_Directions for this task:_
The task calls for each record to be given again unchanged, minus any pictures.
*****
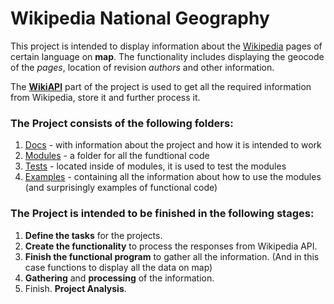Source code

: # Wikipedia National Geography

  This project is intended to display information about the [Wikipedia](https://www.wikipedia.org) pages of 
certain language on **map**. The functionality includes displaying the geocode of 
the *pages*, location of revision *authors* and other information.  

  The **[WikiAPI](/modules/wikiAPI)** part of the project is used to get all the required information
from Wikipedia, store it and further process it.

  ### The Project consists of the following folders:
1. [Docs](/docs) - with information about the project and how it is intended to work
1. [Modules](/modules) - a folder for all the fundtional code
1. [Tests](/modules/tests) - located inside of modules, it is used to test the modules
1. [Examples](/examples) - containing all the information about how to use the modules
(and surprisingly examples of functional code)

  ### The Project is intended to be finished in the following stages:
1. **Define the tasks** for the projects.
1. **Create the functionality** to process the responses from Wikipedia API.
1. **Finish the functional program** to gather all the information. (And in this
case functions to display all the data on map)
1. **Gathering** and **processing** of the information.
1. Finish. **Project Analysis**.
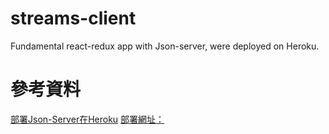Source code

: # streams-client
Fundamental react-redux app with Json-server, were deployed on Heroku.

# 參考資料
[部署Json-Server在Heroku](https://github.com/Yishin26/json-server-heroku) 
[部署網址：](https://stark-wildwood-52063.herokuapp.com/)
*****
_Task answer:_
Source code

: # Wikipedia National Geography

  This project is intended to display information about the [Wikipedia](https://www.wikipedia.org) pages of 
certain language on **map**. The functionality includes displaying the geocode of 
the *pages*, location of revision *authors* and other information.  

  The **[WikiAPI](/modules/wikiAPI)** part of the project is used to get all the required information
from Wikipedia, store it and further process it.

  ### The Project consists of the following folders:
1. [Docs](/docs) - with information about the project and how it is intended to work
1. [Modules](/modules) - a folder for all the fundtional code
1. [Tests](/modules/tests) - located inside of modules, it is used to test the modules
1. [Examples](/examples) - containing all the information about how to use the modules
(and surprisingly examples of functional code)

  ### The Project is intended to be finished in the following stages:
1. **Define the tasks** for the projects.
1. **Create the functionality** to process the responses from Wikipedia API.
1. **Finish the functional program** to gather all the information. (And in this
case functions to display all the data on map)
1. **Gathering** and **processing** of the information.
1. Finish. **Project Analysis**.
Source code

: # streams-client
Fundamental react-redux app with Json-server, were deployed on Heroku.

# 參考資料
[部署Json-Server在Heroku](https://github.com/Yishin26/json-server-heroku) 
[部署網址：](https://stark-wildwood-52063.herokuapp.com/)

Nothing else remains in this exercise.